Numa carta endereçada ao primeiro-ministro Manmohan Singh em Dezembro de 2007, o GCIC listou os variados incidentes violentos contra indivíduos e locais de culto. Na mesma, o grupo de direitos cristãos afirma que o propósito de tais actos é “criar uma atmosfera de medo e terror”, acrescentando que “este tipo de ameaça à liberdade interna é pior que ataques terroristas.” Alguns “elementos do Hindutva tiveram ainda a temeridade de protestar contra a polícia por esta tentar encontrar os culpados”. Geralmente, os atacantes operam por “subsistir um clima de impunidade sobre quaisquer actos de violência cometidos contra não hindus.” Amiúde, a polícia recusa “acusar ou investigar as ocorrências;” ao invés, e em alguns casos, “inclui mesmo o nome dos atacantes na lista de vítimas.”
Mesmo os líderes do BJP e membros deste partido já estiveram envolvidos em ataques desta natureza.
É impossível contabilizar todos os casos nos quais católicos e outros cristãos foram vítimas de violência física ou de perdas materiais.

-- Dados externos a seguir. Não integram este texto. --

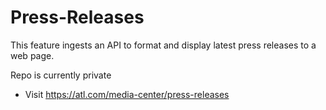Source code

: # Press-Releases
This feature ingests an API to format and display latest press releases to a web page.

Repo is currently private
* Visit https://atl.com/media-center/press-releases
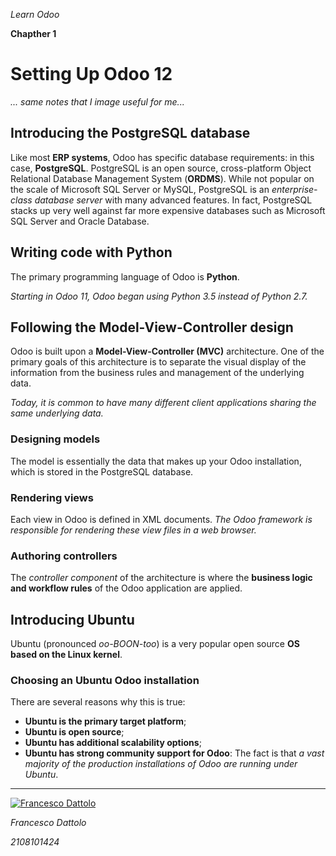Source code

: *Learn Odoo*

**Chapther 1**

# Setting Up Odoo 12

*... same notes that I image useful for me...*

## Introducing the PostgreSQL database

Like most **ERP systems**, Odoo has specific database requirements: in this case, **PostgreSQL**. PostgreSQL is an open source, cross-platform Object Relational Database Management System (**ORDMS**). While not popular on the scale of Microsoft SQL Server or MySQL, PostgreSQL is an *enterprise-class database server* with many advanced features. In fact, PostgreSQL stacks up very well against far more expensive databases such as Microsoft
SQL Server and Oracle Database.

## Writing code with Python

The primary programming language of Odoo is **Python**.


*Starting in Odoo 11, Odoo began using Python 3.5 instead of Python 2.7.*

## Following the Model-View-Controller design

Odoo is built upon a **Model-View-Controller (MVC)** architecture. One of the primary goals of this architecture is to separate the visual display of the information from the business rules and management of the underlying data.

*Today, it is common to have many different client applications sharing the same underlying data.*

### Designing models
The model is essentially the data that makes up your Odoo installation, which is stored in the PostgreSQL database.

### Rendering views

Each view in Odoo is defined in XML documents. *The Odoo framework is responsible for rendering these view files in a web browser.*

### Authoring controllers

The *controller component* of the architecture is where the **business logic and workflow rules** of the Odoo application are applied.

## Introducing Ubuntu

Ubuntu (pronounced *oo-BOON-too*) is a very popular open source **OS based on the Linux kernel**.

### Choosing an Ubuntu Odoo installation
There are several reasons why this is true:
- **Ubuntu is the primary target platform**;
- **Ubuntu is open source**;
- **Ubuntu has additional scalability options**;
- **Ubuntu has strong community support for Odoo**: The fact is that *a vast majority of the production installations of Odoo are running under Ubuntu*.




---

[![Francesco Dattolo](https://i0.wp.com/www.francescodattolo.it/wp-content/uploads/2019/09/cropped-francescodattolo-free_hand-logo-1.png)](https://francescodattolo.it)

*Francesco Dattolo*

*2108101424*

Mas aqui se apresentam alguns exemplos significativos.

Católicos
O Padre Eusébio Ferrão, de 61 anos, pároco da Igreja de São Francisco em Macasana (Goa), foi morto na noite de 17 de Março de 2006. A agência noticiosa Fides revelou que alguns paroquianos o haviam encontrado no seu leito, asfixiado até à morte com uma almofada. O padre escrevia para um jornal local, comentando a violência sectária na região. A 21 de Março, Amit Shukla e Manish Dubey, ambos de Allahbad (Uttar Pradesh), foram detidos após confessarem o crime durante um interrogatório.
Em finais de 2006, um líder católico em Jammu-Kashmir, Bashir Tantry, foi alvejado por um atacante desconhecido. Para a polícia, o assassinato foi provavelmente motivado por questões religiosas, dado que o Sr. Tantry era um antigo muçulmano que se havia convertido ao Catolicismo.

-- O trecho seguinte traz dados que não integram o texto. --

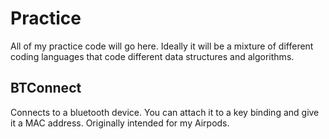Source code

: # Practice
All of my practice code will go here. Ideally it will be a mixture of different coding languages that code different data structures and algorithms.

## BTConnect
Connects to a bluetooth device. You can attach it to a key binding and give it a MAC address. Originally intended for my Airpods.
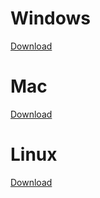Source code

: # Windows
[Download](http://www.docs.peauproductions.com/MCC/MAPIR_Camera_Control_03212018.exe)

# Mac
[Download](http://www.docs.peauproductions.com/MCC/MAPIR_Camera_Control_MAC)

# Linux
[Download](http://www.docs.peauproductions.com/MCC/MAPIR_Camera_Control)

A 29 de Janeiro de 2006, mais de cem activistas da organização hindu Bajrang Dal gritaram palavras de ordem e arremessaram pedras ao Monsenhor Thoas Dabre, Bispo de Visai e a três padres que visitavam a aldeia de Ghosali (Maharastra), onde iam inaugurar um novo abrigo para órfãos e crianças da rua. Os atacantes acusaram os padres de planearem a conversão das crianças.

A 25 de Julho de 2006, atacantes desconhecidos aprisionaram dois missionários Salesianos, o Padre Soby Thomas (vice-director do Liceu Salesiano local) e o Padre Vinod, em Hebbagodi (Bangalore), tendo depois agredido os mesmos com paus.

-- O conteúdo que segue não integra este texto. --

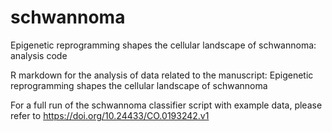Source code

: # schwannoma
Epigenetic reprogramming shapes the cellular landscape of schwannoma: analysis code

R markdown for the analysis of data related to the manuscript: Epigenetic reprogramming shapes the cellular landscape of schwannoma

For a full run of the schwannoma classifier script with example data, please refer to https://doi.org/10.24433/CO.0193242.v1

A 10 de Setembro de 2006, em Lucknow (Utar Pradesh), um grupo de militantes nacionalistas hindus invadiu uma escola dirigida pelas Irmãs do Loreto, arrombando o portão de entrada, pilhando e devastando as instalações, incluindo a capela.
A 18 de Novembro de 2006, a escola teológica liderada pelas Irmãs Carmelitas em Carmelaram, nos arredores de Bangalore, foi invadida. Como se não bastasse, os atacantes profanaram ainda a pequena Gruta Mariana da escola, destruindo a estátua de Nossa Senhora.
A 30 de Novembro de 2006, cerca de cinquenta extremistas atacaram a Escola Secundária para Raparigas no Convento Ávila em Misore (Karnataka), irrompendo pela mesma, agredindo o pessoal, e acusando os responsáveis escolares de realizarem conversões. A polícia lançou uma investigação contra o director da escola.
Entre 17 e 18 de Dezembro de 2006, fundamentalistas hindus atacaram os padres da Igreja de São Tomás, num subúrbio de Bangalore, também responsáveis por uma escola nas imediações. Atacaram mais tarde a viatura que transportava o Arcebispo de Bangalore, Monsenhor Bernard Moras. O Padre Anthony Samy, que acompanhava o arcebispo, afirmou que “a polícia estava presente, mas como meros espectadores. Eram em número suficiente para intervir. Pelo menos, podiam ter-nos alertado que seria preferível não seguir em direcção ao portão de entrada da escola.”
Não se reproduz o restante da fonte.